Reproduce all of the entries character for character, while leaving out any pictures they contain.

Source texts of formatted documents
== Segment start ==

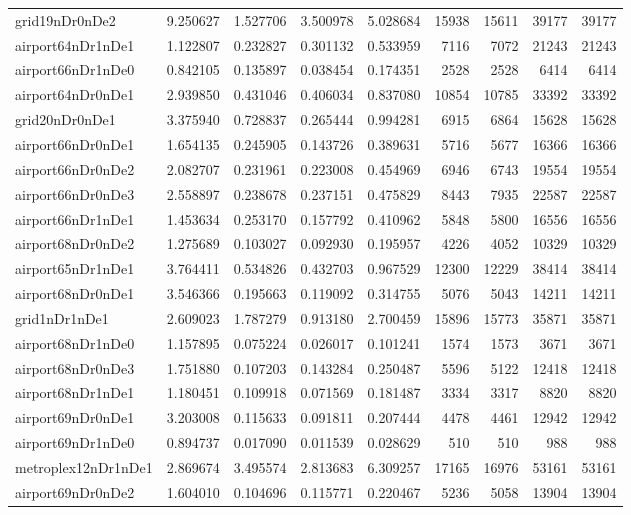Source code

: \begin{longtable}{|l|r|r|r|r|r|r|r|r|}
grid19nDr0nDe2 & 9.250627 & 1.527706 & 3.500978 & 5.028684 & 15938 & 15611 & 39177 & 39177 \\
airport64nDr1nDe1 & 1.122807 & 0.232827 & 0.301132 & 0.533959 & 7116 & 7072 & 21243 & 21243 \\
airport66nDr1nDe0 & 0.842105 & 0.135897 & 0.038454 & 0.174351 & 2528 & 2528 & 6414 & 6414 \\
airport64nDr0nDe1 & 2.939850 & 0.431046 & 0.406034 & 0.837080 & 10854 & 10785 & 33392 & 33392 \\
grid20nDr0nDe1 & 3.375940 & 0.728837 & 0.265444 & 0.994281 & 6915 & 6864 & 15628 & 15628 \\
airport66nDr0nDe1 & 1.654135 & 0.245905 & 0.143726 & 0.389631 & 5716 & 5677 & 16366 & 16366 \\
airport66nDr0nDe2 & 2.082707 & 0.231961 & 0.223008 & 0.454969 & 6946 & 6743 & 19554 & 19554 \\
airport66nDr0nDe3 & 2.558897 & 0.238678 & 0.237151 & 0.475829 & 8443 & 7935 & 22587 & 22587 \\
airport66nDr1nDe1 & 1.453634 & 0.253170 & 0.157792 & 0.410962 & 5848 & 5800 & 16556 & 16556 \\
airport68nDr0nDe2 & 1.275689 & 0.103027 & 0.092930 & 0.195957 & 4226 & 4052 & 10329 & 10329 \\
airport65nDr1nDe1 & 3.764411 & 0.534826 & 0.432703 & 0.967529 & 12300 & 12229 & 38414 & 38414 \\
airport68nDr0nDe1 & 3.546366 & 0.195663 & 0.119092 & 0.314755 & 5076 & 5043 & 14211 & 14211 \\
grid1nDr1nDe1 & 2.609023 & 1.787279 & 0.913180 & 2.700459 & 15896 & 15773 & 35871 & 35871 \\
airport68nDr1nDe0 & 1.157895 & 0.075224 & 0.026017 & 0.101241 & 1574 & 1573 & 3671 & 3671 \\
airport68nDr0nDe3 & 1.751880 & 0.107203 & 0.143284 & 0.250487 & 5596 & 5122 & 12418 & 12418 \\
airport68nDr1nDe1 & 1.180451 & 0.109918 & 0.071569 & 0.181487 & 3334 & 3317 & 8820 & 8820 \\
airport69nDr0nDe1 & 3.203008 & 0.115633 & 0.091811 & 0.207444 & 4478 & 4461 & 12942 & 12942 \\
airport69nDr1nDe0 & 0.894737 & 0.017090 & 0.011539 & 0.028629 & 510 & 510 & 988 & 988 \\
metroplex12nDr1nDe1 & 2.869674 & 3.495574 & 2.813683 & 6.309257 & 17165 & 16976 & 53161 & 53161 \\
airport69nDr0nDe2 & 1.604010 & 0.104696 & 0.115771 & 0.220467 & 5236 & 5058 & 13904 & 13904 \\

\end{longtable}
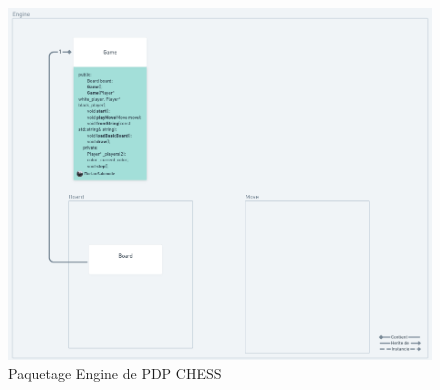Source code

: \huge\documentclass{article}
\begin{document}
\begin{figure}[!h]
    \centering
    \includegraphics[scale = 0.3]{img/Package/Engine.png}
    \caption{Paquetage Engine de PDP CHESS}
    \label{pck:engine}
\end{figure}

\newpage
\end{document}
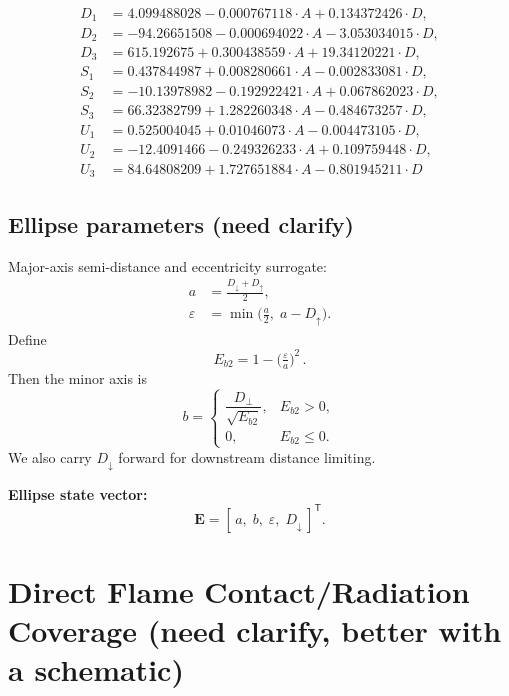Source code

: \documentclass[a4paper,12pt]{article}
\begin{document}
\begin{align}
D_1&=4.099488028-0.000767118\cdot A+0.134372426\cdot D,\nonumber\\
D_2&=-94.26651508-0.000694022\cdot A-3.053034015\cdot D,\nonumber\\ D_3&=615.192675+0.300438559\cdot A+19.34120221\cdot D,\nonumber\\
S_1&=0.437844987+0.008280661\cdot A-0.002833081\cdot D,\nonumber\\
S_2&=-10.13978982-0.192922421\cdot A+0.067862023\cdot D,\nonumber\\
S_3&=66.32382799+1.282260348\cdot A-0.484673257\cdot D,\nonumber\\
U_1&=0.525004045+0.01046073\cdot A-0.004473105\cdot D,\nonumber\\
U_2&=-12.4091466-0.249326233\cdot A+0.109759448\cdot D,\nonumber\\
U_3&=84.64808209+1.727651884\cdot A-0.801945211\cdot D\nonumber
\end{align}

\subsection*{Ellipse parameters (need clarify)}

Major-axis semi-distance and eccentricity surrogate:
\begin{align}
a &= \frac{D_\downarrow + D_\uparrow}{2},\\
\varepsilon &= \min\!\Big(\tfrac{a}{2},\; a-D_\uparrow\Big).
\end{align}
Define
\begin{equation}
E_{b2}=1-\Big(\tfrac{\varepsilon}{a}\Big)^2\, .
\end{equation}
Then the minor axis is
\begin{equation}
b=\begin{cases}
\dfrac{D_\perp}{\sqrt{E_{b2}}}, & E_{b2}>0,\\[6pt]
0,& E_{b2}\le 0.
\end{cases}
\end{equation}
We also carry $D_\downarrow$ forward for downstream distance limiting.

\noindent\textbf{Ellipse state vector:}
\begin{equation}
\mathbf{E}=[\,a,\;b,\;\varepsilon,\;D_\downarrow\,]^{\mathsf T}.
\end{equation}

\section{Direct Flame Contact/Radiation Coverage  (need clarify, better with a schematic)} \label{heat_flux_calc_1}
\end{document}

== Segment end ==

**EXERCISE RESPONSE**
Source code

: \begin{longtable}{|l|r|r|r|r|r|r|r|r|}
grid19nDr0nDe2 & 9.250627 & 1.527706 & 3.500978 & 5.028684 & 15938 & 15611 & 39177 & 39177 \\
airport64nDr1nDe1 & 1.122807 & 0.232827 & 0.301132 & 0.533959 & 7116 & 7072 & 21243 & 21243 \\
airport66nDr1nDe0 & 0.842105 & 0.135897 & 0.038454 & 0.174351 & 2528 & 2528 & 6414 & 6414 \\
airport64nDr0nDe1 & 2.939850 & 0.431046 & 0.406034 & 0.837080 & 10854 & 10785 & 33392 & 33392 \\
grid20nDr0nDe1 & 3.375940 & 0.728837 & 0.265444 & 0.994281 & 6915 & 6864 & 15628 & 15628 \\
airport66nDr0nDe1 & 1.654135 & 0.245905 & 0.143726 & 0.389631 & 5716 & 5677 & 16366 & 16366 \\
airport66nDr0nDe2 & 2.082707 & 0.231961 & 0.223008 & 0.454969 & 6946 & 6743 & 19554 & 19554 \\
airport66nDr0nDe3 & 2.558897 & 0.238678 & 0.237151 & 0.475829 & 8443 & 7935 & 22587 & 22587 \\
airport66nDr1nDe1 & 1.453634 & 0.253170 & 0.157792 & 0.410962 & 5848 & 5800 & 16556 & 16556 \\
airport68nDr0nDe2 & 1.275689 & 0.103027 & 0.092930 & 0.195957 & 4226 & 4052 & 10329 & 10329 \\
airport65nDr1nDe1 & 3.764411 & 0.534826 & 0.432703 & 0.967529 & 12300 & 12229 & 38414 & 38414 \\
airport68nDr0nDe1 & 3.546366 & 0.195663 & 0.119092 & 0.314755 & 5076 & 5043 & 14211 & 14211 \\
grid1nDr1nDe1 & 2.609023 & 1.787279 & 0.913180 & 2.700459 & 15896 & 15773 & 35871 & 35871 \\
airport68nDr1nDe0 & 1.157895 & 0.075224 & 0.026017 & 0.101241 & 1574 & 1573 & 3671 & 3671 \\
airport68nDr0nDe3 & 1.751880 & 0.107203 & 0.143284 & 0.250487 & 5596 & 5122 & 12418 & 12418 \\
airport68nDr1nDe1 & 1.180451 & 0.109918 & 0.071569 & 0.181487 & 3334 & 3317 & 8820 & 8820 \\
airport69nDr0nDe1 & 3.203008 & 0.115633 & 0.091811 & 0.207444 & 4478 & 4461 & 12942 & 12942 \\
airport69nDr1nDe0 & 0.894737 & 0.017090 & 0.011539 & 0.028629 & 510 & 510 & 988 & 988 \\
metroplex12nDr1nDe1 & 2.869674 & 3.495574 & 2.813683 & 6.309257 & 17165 & 16976 & 53161 & 53161 \\
airport69nDr0nDe2 & 1.604010 & 0.104696 & 0.115771 & 0.220467 & 5236 & 5058 & 13904 & 13904 \\

\end{longtable}
Source code

: \huge\documentclass{article}
\begin{document}
\begin{figure}[!h]
    \centering
    \includegraphics[scale = 0.3]{img/Package/Engine.png}
    \caption{Paquetage Engine de PDP CHESS}
    \label{pck:engine}
\end{figure}

\newpage
\end{document}
Source code

: \documentclass[a4paper,12pt]{article}
\begin{document}
\begin{align}
D_1&=4.099488028-0.000767118\cdot A+0.134372426\cdot D,\nonumber\\
D_2&=-94.26651508-0.000694022\cdot A-3.053034015\cdot D,\nonumber\\ D_3&=615.192675+0.300438559\cdot A+19.34120221\cdot D,\nonumber\\
S_1&=0.437844987+0.008280661\cdot A-0.002833081\cdot D,\nonumber\\
S_2&=-10.13978982-0.192922421\cdot A+0.067862023\cdot D,\nonumber\\
S_3&=66.32382799+1.282260348\cdot A-0.484673257\cdot D,\nonumber\\
U_1&=0.525004045+0.01046073\cdot A-0.004473105\cdot D,\nonumber\\
U_2&=-12.4091466-0.249326233\cdot A+0.109759448\cdot D,\nonumber\\
U_3&=84.64808209+1.727651884\cdot A-0.801945211\cdot D\nonumber
\end{align}

\subsection*{Ellipse parameters (need clarify)}

Major-axis semi-distance and eccentricity surrogate:
\begin{align}
a &= \frac{D_\downarrow + D_\uparrow}{2},\\
\varepsilon &= \min\!\Big(\tfrac{a}{2},\; a-D_\uparrow\Big).
\end{align}
Define
\begin{equation}
E_{b2}=1-\Big(\tfrac{\varepsilon}{a}\Big)^2\, .
\end{equation}
Then the minor axis is
\begin{equation}
b=\begin{cases}
\dfrac{D_\perp}{\sqrt{E_{b2}}}, & E_{b2}>0,\\[6pt]
0,& E_{b2}\le 0.
\end{cases}
\end{equation}
We also carry $D_\downarrow$ forward for downstream distance limiting.

\noindent\textbf{Ellipse state vector:}
\begin{equation}
\mathbf{E}=[\,a,\;b,\;\varepsilon,\;D_\downarrow\,]^{\mathsf T}.
\end{equation}

\section{Direct Flame Contact/Radiation Coverage  (need clarify, better with a schematic)} \label{heat_flux_calc_1}
\end{document}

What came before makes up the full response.